**YOUR TASK**
The lines to return are those below that contain the word "times".

#####

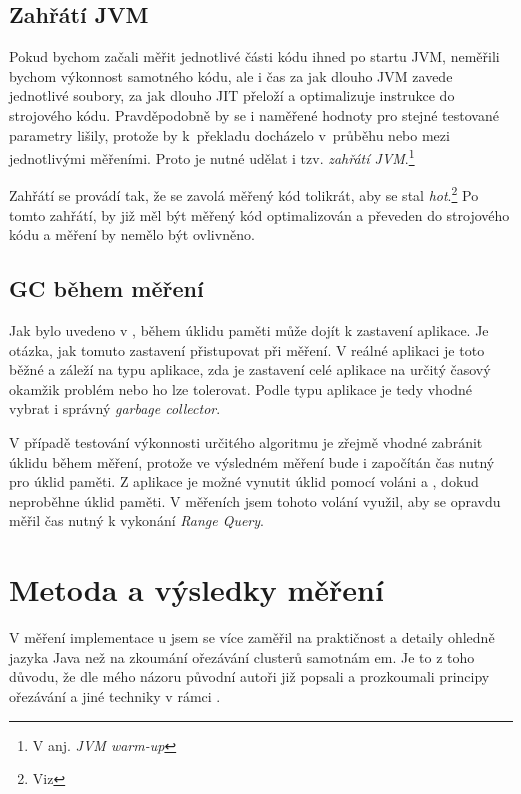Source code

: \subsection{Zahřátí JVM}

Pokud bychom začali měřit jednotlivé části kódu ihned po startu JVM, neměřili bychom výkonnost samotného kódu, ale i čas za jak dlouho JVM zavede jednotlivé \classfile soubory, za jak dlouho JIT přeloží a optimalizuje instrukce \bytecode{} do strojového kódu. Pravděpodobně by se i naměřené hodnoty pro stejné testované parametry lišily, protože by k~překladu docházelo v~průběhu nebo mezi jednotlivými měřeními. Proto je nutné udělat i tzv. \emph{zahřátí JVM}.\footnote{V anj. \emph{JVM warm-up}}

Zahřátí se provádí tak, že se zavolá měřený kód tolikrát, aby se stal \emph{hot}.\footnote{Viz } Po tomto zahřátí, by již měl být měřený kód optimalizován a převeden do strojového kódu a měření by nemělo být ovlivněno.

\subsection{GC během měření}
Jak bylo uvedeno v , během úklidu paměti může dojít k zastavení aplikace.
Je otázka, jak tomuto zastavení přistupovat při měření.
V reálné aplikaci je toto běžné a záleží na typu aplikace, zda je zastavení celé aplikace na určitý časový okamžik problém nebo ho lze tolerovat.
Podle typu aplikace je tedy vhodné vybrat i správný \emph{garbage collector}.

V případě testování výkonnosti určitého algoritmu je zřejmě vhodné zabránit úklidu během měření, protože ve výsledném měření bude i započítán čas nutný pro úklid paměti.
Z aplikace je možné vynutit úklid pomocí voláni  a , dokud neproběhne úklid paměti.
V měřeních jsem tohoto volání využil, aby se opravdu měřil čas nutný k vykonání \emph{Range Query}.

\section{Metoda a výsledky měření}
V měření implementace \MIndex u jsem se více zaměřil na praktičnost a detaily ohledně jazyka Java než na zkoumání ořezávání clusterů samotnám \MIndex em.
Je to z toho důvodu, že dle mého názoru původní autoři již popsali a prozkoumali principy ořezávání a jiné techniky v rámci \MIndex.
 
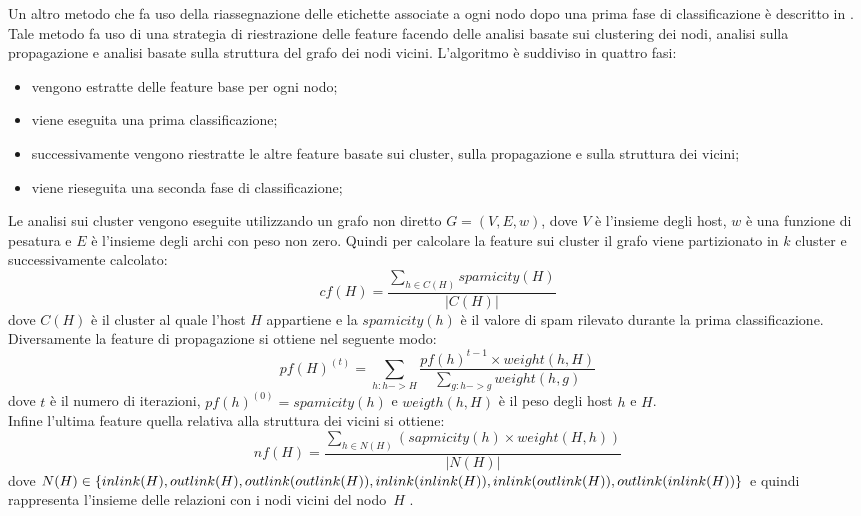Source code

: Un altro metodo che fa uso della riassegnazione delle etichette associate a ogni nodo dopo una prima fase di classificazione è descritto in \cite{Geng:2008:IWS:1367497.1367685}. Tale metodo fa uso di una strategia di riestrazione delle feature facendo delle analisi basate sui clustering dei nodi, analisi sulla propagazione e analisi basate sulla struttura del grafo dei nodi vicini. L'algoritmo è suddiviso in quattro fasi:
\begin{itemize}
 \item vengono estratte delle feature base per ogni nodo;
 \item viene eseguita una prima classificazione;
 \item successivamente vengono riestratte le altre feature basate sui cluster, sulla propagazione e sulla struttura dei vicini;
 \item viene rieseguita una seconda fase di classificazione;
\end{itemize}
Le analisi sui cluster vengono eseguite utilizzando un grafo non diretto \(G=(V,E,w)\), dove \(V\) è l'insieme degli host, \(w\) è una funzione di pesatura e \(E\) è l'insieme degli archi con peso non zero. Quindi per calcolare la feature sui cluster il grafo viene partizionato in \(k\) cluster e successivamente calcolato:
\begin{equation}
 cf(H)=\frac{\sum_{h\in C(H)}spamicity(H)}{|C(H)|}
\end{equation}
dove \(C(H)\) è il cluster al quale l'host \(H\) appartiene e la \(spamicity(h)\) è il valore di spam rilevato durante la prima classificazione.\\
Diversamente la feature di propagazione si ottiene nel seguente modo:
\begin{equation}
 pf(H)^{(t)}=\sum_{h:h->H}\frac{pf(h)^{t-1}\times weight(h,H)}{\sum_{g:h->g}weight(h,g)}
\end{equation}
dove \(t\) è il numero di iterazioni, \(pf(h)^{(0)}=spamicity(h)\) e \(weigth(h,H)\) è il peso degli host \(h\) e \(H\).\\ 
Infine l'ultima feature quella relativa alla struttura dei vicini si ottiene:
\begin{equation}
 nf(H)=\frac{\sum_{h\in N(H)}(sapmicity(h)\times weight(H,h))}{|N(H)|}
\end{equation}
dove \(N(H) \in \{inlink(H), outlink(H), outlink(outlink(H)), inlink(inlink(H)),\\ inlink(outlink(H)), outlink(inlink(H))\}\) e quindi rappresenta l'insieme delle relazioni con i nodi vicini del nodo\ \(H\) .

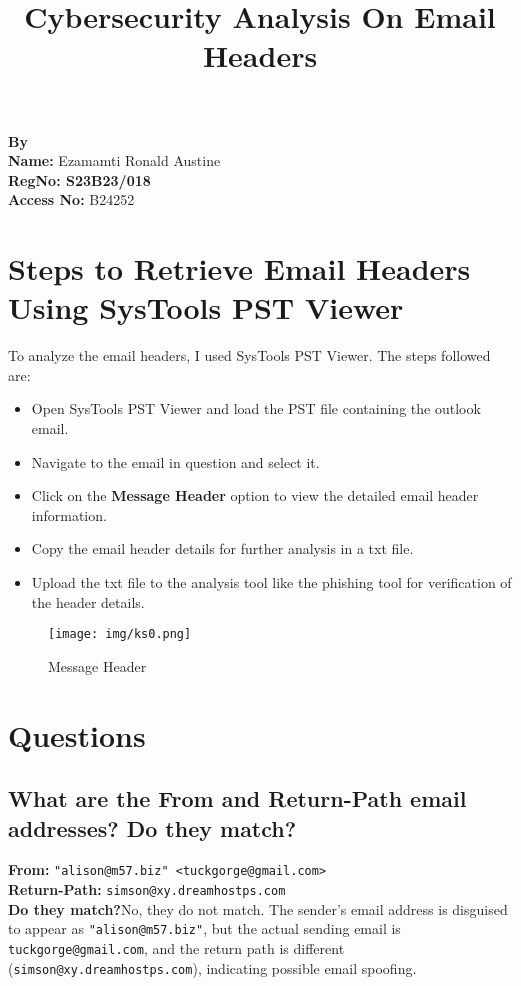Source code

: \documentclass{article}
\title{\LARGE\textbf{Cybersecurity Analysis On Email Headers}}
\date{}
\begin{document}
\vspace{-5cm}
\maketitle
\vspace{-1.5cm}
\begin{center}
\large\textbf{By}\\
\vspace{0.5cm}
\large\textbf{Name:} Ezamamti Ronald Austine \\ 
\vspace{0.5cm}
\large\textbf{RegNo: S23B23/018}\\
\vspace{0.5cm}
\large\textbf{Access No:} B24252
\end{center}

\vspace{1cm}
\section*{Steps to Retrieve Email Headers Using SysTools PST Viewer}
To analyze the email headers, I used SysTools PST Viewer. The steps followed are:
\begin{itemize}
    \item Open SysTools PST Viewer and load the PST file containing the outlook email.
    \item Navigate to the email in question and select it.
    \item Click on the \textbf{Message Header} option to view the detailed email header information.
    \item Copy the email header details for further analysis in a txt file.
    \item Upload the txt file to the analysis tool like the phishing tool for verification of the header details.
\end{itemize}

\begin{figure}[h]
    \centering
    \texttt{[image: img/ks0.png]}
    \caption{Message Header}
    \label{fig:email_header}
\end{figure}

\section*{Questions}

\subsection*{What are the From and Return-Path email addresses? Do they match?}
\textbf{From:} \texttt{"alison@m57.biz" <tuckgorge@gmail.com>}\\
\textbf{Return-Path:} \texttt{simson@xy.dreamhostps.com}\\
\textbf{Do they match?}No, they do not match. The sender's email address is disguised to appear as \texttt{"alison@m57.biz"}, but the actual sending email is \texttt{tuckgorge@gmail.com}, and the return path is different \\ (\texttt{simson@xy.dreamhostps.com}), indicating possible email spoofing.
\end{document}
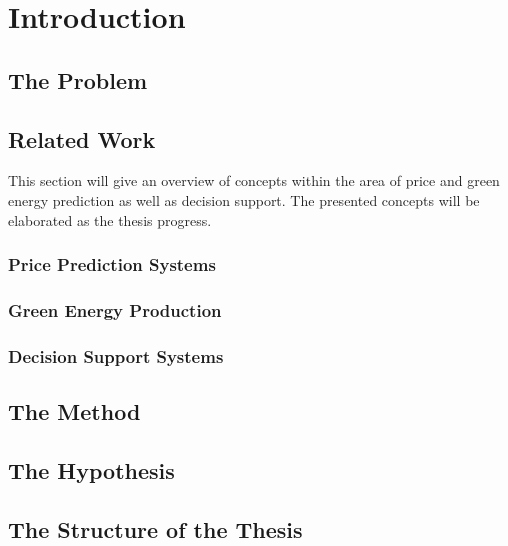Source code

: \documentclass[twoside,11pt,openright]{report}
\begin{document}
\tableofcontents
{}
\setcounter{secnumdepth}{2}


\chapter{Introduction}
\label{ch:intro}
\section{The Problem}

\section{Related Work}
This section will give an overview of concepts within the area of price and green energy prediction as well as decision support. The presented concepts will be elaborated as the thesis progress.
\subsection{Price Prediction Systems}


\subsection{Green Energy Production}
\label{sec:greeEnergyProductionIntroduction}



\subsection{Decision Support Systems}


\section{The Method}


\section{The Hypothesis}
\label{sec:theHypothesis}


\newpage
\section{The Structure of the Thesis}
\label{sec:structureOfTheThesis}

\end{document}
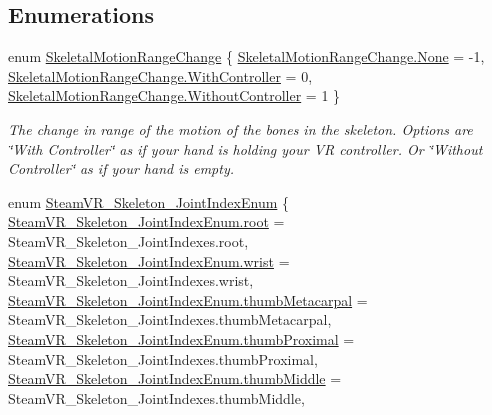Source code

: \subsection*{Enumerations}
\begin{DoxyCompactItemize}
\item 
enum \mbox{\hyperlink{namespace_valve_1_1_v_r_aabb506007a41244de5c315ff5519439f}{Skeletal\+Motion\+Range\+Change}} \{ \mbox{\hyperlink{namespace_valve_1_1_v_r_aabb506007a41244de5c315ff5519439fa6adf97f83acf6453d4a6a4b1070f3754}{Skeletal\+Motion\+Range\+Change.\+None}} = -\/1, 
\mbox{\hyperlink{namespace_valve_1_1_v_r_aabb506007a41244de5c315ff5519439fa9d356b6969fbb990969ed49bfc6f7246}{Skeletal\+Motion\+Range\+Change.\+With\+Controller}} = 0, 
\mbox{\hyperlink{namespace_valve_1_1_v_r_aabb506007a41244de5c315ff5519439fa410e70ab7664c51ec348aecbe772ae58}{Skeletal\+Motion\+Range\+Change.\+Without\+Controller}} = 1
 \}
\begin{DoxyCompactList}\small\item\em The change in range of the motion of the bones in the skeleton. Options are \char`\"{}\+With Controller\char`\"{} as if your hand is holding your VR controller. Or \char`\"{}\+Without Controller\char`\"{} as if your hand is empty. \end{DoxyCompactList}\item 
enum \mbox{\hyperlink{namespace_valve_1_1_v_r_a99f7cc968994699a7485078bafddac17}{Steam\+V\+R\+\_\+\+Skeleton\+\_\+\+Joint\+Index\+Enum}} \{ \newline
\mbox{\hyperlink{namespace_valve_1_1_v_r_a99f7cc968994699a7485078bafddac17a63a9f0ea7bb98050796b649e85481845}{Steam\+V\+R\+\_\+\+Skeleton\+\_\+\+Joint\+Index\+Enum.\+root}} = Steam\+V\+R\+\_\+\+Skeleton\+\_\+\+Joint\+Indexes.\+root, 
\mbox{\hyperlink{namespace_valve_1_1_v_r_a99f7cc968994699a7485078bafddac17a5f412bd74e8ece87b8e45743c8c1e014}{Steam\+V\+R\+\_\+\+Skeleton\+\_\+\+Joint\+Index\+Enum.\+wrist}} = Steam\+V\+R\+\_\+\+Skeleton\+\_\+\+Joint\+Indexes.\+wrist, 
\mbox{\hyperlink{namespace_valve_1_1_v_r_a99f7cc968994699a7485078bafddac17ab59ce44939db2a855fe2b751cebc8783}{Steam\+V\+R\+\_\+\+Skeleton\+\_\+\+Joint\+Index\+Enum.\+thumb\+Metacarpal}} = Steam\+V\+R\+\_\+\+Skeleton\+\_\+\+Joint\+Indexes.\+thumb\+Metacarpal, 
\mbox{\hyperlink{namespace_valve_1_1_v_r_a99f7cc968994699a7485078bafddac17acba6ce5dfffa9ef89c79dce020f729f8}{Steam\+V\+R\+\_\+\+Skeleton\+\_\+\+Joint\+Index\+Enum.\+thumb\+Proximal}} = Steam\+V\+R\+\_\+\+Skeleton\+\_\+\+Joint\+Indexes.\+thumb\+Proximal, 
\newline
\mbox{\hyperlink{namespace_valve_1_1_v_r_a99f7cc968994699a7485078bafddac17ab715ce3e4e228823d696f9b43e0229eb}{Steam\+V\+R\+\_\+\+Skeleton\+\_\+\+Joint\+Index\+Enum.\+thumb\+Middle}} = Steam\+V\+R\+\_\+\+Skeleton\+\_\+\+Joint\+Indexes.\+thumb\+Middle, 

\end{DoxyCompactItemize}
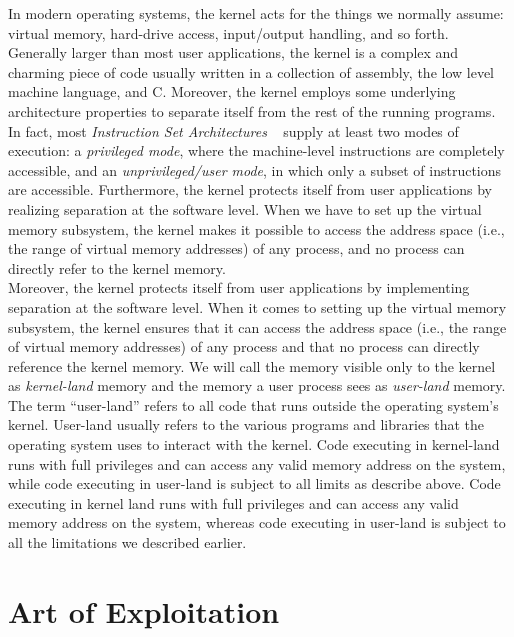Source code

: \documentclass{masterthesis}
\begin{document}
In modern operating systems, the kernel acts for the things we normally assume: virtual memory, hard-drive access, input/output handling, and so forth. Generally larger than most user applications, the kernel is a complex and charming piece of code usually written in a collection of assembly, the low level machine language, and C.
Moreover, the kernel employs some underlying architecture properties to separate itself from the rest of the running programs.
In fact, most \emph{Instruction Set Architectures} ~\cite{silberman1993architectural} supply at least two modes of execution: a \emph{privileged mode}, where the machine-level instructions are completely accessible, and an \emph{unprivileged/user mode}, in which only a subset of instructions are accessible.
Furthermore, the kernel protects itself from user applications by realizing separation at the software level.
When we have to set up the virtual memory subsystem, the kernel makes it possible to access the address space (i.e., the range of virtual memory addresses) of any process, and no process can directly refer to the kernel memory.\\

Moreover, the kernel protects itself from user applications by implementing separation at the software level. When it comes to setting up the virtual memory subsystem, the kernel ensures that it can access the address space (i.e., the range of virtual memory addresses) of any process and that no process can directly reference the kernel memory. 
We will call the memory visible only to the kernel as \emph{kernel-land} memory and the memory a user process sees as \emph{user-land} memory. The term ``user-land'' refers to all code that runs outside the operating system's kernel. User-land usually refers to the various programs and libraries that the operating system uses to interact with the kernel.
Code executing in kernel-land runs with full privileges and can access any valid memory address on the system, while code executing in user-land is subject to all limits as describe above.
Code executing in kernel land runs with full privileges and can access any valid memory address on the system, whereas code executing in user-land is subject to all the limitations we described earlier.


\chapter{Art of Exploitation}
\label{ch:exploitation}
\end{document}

#####

**EXERCISE SOLUTION**
 pf(H)^{(t)}=\sum_{h:h->H}\frac{pf(h)^{t-1}\times weight(h,H)}{\sum_{g:h->g}weight(h,g)}
 nf(H)=\frac{\sum_{h\in N(H)}(sapmicity(h)\times weight(H,h))}{|N(H)|}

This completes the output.